→ Material shown
......
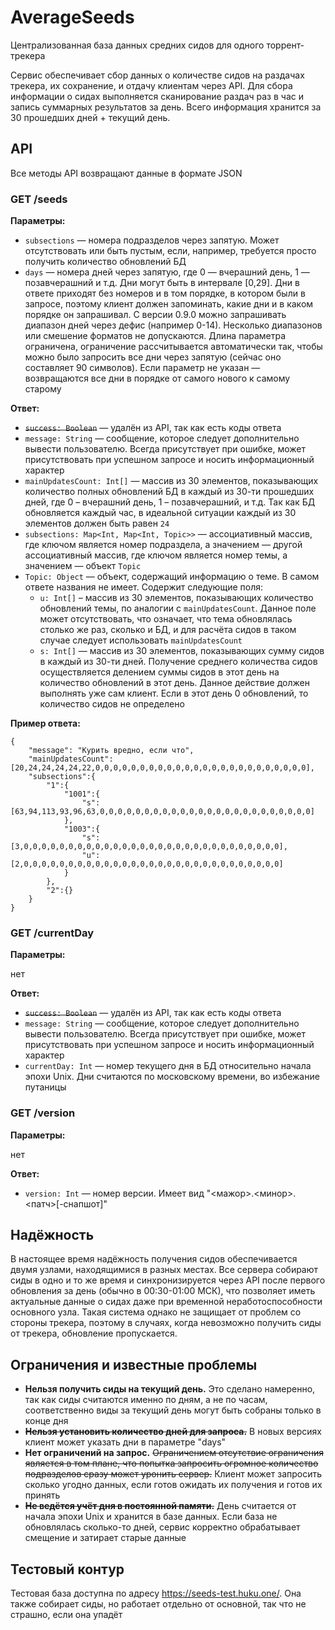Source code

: # AverageSeeds

Централизованная база данных средних сидов для одного торрент-трекера

Сервис обеспечивает сбор данных о количестве сидов на раздачах трекера, их сохранение, и отдачу клиентам через API. Для
сбора информации о сидах выполняется сканирование раздач раз в час и запись суммарных результатов за день. Всего
информация хранится за 30 прошедших дней + текущий день. 

## API

Все методы API возвращают данные в формате JSON

### GET /seeds

**Параметры:**

- `subsections` — номера подразделов через запятую. Может отсутствовать или быть пустым, если, например, требуется
  просто получить количество обновлений БД
- `days` — номера дней через запятую, где 0 — вчерашний день, 1 — позавчерашний и т.д. Дни могут быть в интервале
  [0,29]. Дни в ответе приходят без номеров и в том порядке, в котором были в запросе, поэтому клиент должен запоминать,
  какие дни и в каком порядке он запрашивал. С версии 0.9.0 можно запрашивать диапазон дней через дефис (например 0-14).
  Несколько диапазонов или смешение форматов не допускаются. Длина параметра ограничена, ограничение рассчитывается 
  автоматически так, чтобы можно было запросить все дни через запятую (сейчас оно составляет 90 символов). 
  Если параметр не указан — возвращаются все дни в порядке от самого нового к самому старому

**Ответ:**

- ~~`success: Boolean`~~ — удалён из API, так как есть коды ответа
- `message: String` — сообщение, которое следует дополнительно вывести пользователю. Всегда присутствует при ошибке,
  может присутствовать при успешном запросе и носить информационный характер
- `mainUpdatesCount: Int[]` — массив из 30 элементов, показывающих количество полных обновлений БД в каждый из 30-ти
  прошедших дней, где 0 – вчерашний день, 1 – позавчерашний, и т.д. Так как БД обновляется каждый час, в
  идеальной ситуации каждый из 30 элементов должен быть равен `24`
- `subsections: Map<Int, Map<Int, Topic>>` — ассоциативный массив, где ключом является номер подраздела, а значением —
  другой ассоциативный массив, где ключом является номер темы, а значением — объект `Topic`
- `Topic: Object` — объект, содержащий информацию о теме. В самом ответе названия не имеет. Содержит следующие поля:
    - `u: Int[]` – массив из 30 элементов, показывающих количество обновлений темы, по аналогии с `mainUpdatesCount`.
      Данное поле может отсутствовать, что означает, что тема обновлялась столько же раз, сколько и БД, и для расчёта
      сидов в таком случае следует использовать `mainUpdatesCount`
    - `s: Int[]` — массив из 30 элементов, показывающих сумму сидов в каждый из 30-ти дней. Получение среднего
      количества сидов осуществляется делением суммы сидов в этот день на количество обновлений в этот день. Данное
      действие должен выполнять уже сам клиент. Если в этот день 0 обновлений, то количество сидов не определено

**Пример ответа:**

```
{
    "message": "Курить вредно, если что",
    "mainUpdatesCount": [20,24,24,24,24,22,0,0,0,0,0,0,0,0,0,0,0,0,0,0,0,0,0,0,0,0,0,0,0,0],
    "subsections":{
        "1":{
            "1001":{
                "s":[63,94,113,93,96,63,0,0,0,0,0,0,0,0,0,0,0,0,0,0,0,0,0,0,0,0,0,0,0,0]
            },
            "1003":{
                "s":[3,0,0,0,0,0,0,0,0,0,0,0,0,0,0,0,0,0,0,0,0,0,0,0,0,0,0,0,0,0],
                "u":[2,0,0,0,0,0,0,0,0,0,0,0,0,0,0,0,0,0,0,0,0,0,0,0,0,0,0,0,0,0]
            }
        },
        "2":{}
    }
}
```

### GET /currentDay

**Параметры:**

нет

**Ответ:**

- ~~`success: Boolean`~~ — удалён из API, так как есть коды ответа
- `message: String` — сообщение, которое следует дополнительно вывести пользователю. Всегда присутствует при ошибке,
  может присутствовать при успешном запросе и носить информационный характер
- `currentDay: Int` — номер текущего дня в БД относительно начала эпохи Unix. Дни считаются по московскому времени, во избежание путаницы

### GET /version

**Параметры:**

нет

**Ответ:**

- `version: Int` — номер версии. Имеет вид "<мажор>.<минор>.<патч>[-снапшот]"

## Надёжность

В настоящее время надёжность получения сидов обеспечивается двумя узлами, находящимися в разных местах. Все сервера
собирают сиды в одно и то же время и синхронизируется через API после первого обновления за день (обычно в 00:30-01:00
МСК), что позволяет иметь актуальные данные о сидах даже при временной неработоспособности основного узла. Такая система
однако не защищает от проблем со стороны трекера, поэтому в случаях, когда невозможно получить сиды от трекера,
обновление пропускается.

## Ограничения и известные проблемы

- **Нельзя получить сиды на текущий день.** Это сделано намеренно, так как сиды считаются именно по дням, а не по часам,
  соответственно виды за текущий день могут быть собраны только в конце дня
- ~~**Нельзя установить количество дней для запроса.**~~ В новых версиях клиент может указать дни в параметре "days"
- **Нет ограничений на запрос.** ~~Ограничением отсутствие ограничения является в том плане, что попытка запросить
  огромное количество подразделов сразу может уронить сервер.~~ Клиент может запросить сколько угодно данных, если готов
  ожидать их получения и готов их принять
- ~~**Не ведётся учёт дня в постоянной памяти.**~~ День считается от начала эпохи Unix и хранится в базе данных. 
  Если база не обновлялась сколько-то дней, сервис корректно обрабатывает смещение и затирает старые данные

## Тестовый контур

Тестовая база доступна по адресу https://seeds-test.huku.one/. Она также собирает сиды, но работает отдельно от
основной, так что не страшно, если она упадёт
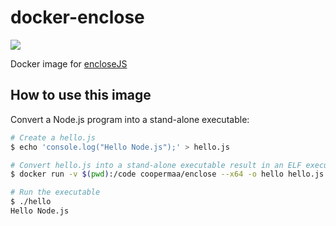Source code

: # docker-enclose
[![](https://badge.imagelayers.io/coopermaa/enclose:latest.svg)](https://imagelayers.io/?images=coopermaa/enclose:latest 'Get your own badge on imagelayers.io')

Docker image for [encloseJS](http://enclosejs.com/)

## How to use this image

Convert a Node.js program into a stand-alone executable:

```bash
# Create a hello.js
$ echo 'console.log("Hello Node.js");' > hello.js

# Convert hello.js into a stand-alone executable result in an ELF executable as './hello'
$ docker run -v $(pwd):/code coopermaa/enclose --x64 -o hello hello.js

# Run the executable
$ ./hello
Hello Node.js
```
......
→ Assigned task
Each entry is to be returned as it stands, and each picture is to be left out.

→ Solution to the exercise
Source code

: # AverageSeeds

Централизованная база данных средних сидов для одного торрент-трекера

Сервис обеспечивает сбор данных о количестве сидов на раздачах трекера, их сохранение, и отдачу клиентам через API. Для
сбора информации о сидах выполняется сканирование раздач раз в час и запись суммарных результатов за день. Всего
информация хранится за 30 прошедших дней + текущий день. 

## API

Все методы API возвращают данные в формате JSON

### GET /seeds

**Параметры:**

- `subsections` — номера подразделов через запятую. Может отсутствовать или быть пустым, если, например, требуется
  просто получить количество обновлений БД
- `days` — номера дней через запятую, где 0 — вчерашний день, 1 — позавчерашний и т.д. Дни могут быть в интервале
  [0,29]. Дни в ответе приходят без номеров и в том порядке, в котором были в запросе, поэтому клиент должен запоминать,
  какие дни и в каком порядке он запрашивал. С версии 0.9.0 можно запрашивать диапазон дней через дефис (например 0-14).
  Несколько диапазонов или смешение форматов не допускаются. Длина параметра ограничена, ограничение рассчитывается 
  автоматически так, чтобы можно было запросить все дни через запятую (сейчас оно составляет 90 символов). 
  Если параметр не указан — возвращаются все дни в порядке от самого нового к самому старому

**Ответ:**

- ~~`success: Boolean`~~ — удалён из API, так как есть коды ответа
- `message: String` — сообщение, которое следует дополнительно вывести пользователю. Всегда присутствует при ошибке,
  может присутствовать при успешном запросе и носить информационный характер
- `mainUpdatesCount: Int[]` — массив из 30 элементов, показывающих количество полных обновлений БД в каждый из 30-ти
  прошедших дней, где 0 – вчерашний день, 1 – позавчерашний, и т.д. Так как БД обновляется каждый час, в
  идеальной ситуации каждый из 30 элементов должен быть равен `24`
- `subsections: Map<Int, Map<Int, Topic>>` — ассоциативный массив, где ключом является номер подраздела, а значением —
  другой ассоциативный массив, где ключом является номер темы, а значением — объект `Topic`
- `Topic: Object` — объект, содержащий информацию о теме. В самом ответе названия не имеет. Содержит следующие поля:
    - `u: Int[]` – массив из 30 элементов, показывающих количество обновлений темы, по аналогии с `mainUpdatesCount`.
      Данное поле может отсутствовать, что означает, что тема обновлялась столько же раз, сколько и БД, и для расчёта
      сидов в таком случае следует использовать `mainUpdatesCount`
    - `s: Int[]` — массив из 30 элементов, показывающих сумму сидов в каждый из 30-ти дней. Получение среднего
      количества сидов осуществляется делением суммы сидов в этот день на количество обновлений в этот день. Данное
      действие должен выполнять уже сам клиент. Если в этот день 0 обновлений, то количество сидов не определено

**Пример ответа:**

```
{
    "message": "Курить вредно, если что",
    "mainUpdatesCount": [20,24,24,24,24,22,0,0,0,0,0,0,0,0,0,0,0,0,0,0,0,0,0,0,0,0,0,0,0,0],
    "subsections":{
        "1":{
            "1001":{
                "s":[63,94,113,93,96,63,0,0,0,0,0,0,0,0,0,0,0,0,0,0,0,0,0,0,0,0,0,0,0,0]
            },
            "1003":{
                "s":[3,0,0,0,0,0,0,0,0,0,0,0,0,0,0,0,0,0,0,0,0,0,0,0,0,0,0,0,0,0],
                "u":[2,0,0,0,0,0,0,0,0,0,0,0,0,0,0,0,0,0,0,0,0,0,0,0,0,0,0,0,0,0]
            }
        },
        "2":{}
    }
}
```

### GET /currentDay

**Параметры:**

нет

**Ответ:**

- ~~`success: Boolean`~~ — удалён из API, так как есть коды ответа
- `message: String` — сообщение, которое следует дополнительно вывести пользователю. Всегда присутствует при ошибке,
  может присутствовать при успешном запросе и носить информационный характер
- `currentDay: Int` — номер текущего дня в БД относительно начала эпохи Unix. Дни считаются по московскому времени, во избежание путаницы

### GET /version

**Параметры:**

нет

**Ответ:**

- `version: Int` — номер версии. Имеет вид "<мажор>.<минор>.<патч>[-снапшот]"

## Надёжность

В настоящее время надёжность получения сидов обеспечивается двумя узлами, находящимися в разных местах. Все сервера
собирают сиды в одно и то же время и синхронизируется через API после первого обновления за день (обычно в 00:30-01:00
МСК), что позволяет иметь актуальные данные о сидах даже при временной неработоспособности основного узла. Такая система
однако не защищает от проблем со стороны трекера, поэтому в случаях, когда невозможно получить сиды от трекера,
обновление пропускается.

## Ограничения и известные проблемы

- **Нельзя получить сиды на текущий день.** Это сделано намеренно, так как сиды считаются именно по дням, а не по часам,
  соответственно виды за текущий день могут быть собраны только в конце дня
- ~~**Нельзя установить количество дней для запроса.**~~ В новых версиях клиент может указать дни в параметре "days"
- **Нет ограничений на запрос.** ~~Ограничением отсутствие ограничения является в том плане, что попытка запросить
  огромное количество подразделов сразу может уронить сервер.~~ Клиент может запросить сколько угодно данных, если готов
  ожидать их получения и готов их принять
- ~~**Не ведётся учёт дня в постоянной памяти.**~~ День считается от начала эпохи Unix и хранится в базе данных. 
  Если база не обновлялась сколько-то дней, сервис корректно обрабатывает смещение и затирает старые данные

## Тестовый контур

Тестовая база доступна по адресу https://seeds-test.huku.one/. Она также собирает сиды, но работает отдельно от
основной, так что не страшно, если она упадёт
Source code

: # docker-enclose
[![](https://badge.imagelayers.io/coopermaa/enclose:latest.svg)](https://imagelayers.io/?images=coopermaa/enclose:latest 'Get your own badge on imagelayers.io')

Docker image for [encloseJS](http://enclosejs.com/)

## How to use this image

Convert a Node.js program into a stand-alone executable:

```bash
# Create a hello.js
$ echo 'console.log("Hello Node.js");' > hello.js

# Convert hello.js into a stand-alone executable result in an ELF executable as './hello'
$ docker run -v $(pwd):/code coopermaa/enclose --x64 -o hello hello.js

# Run the executable
$ ./hello
Hello Node.js
```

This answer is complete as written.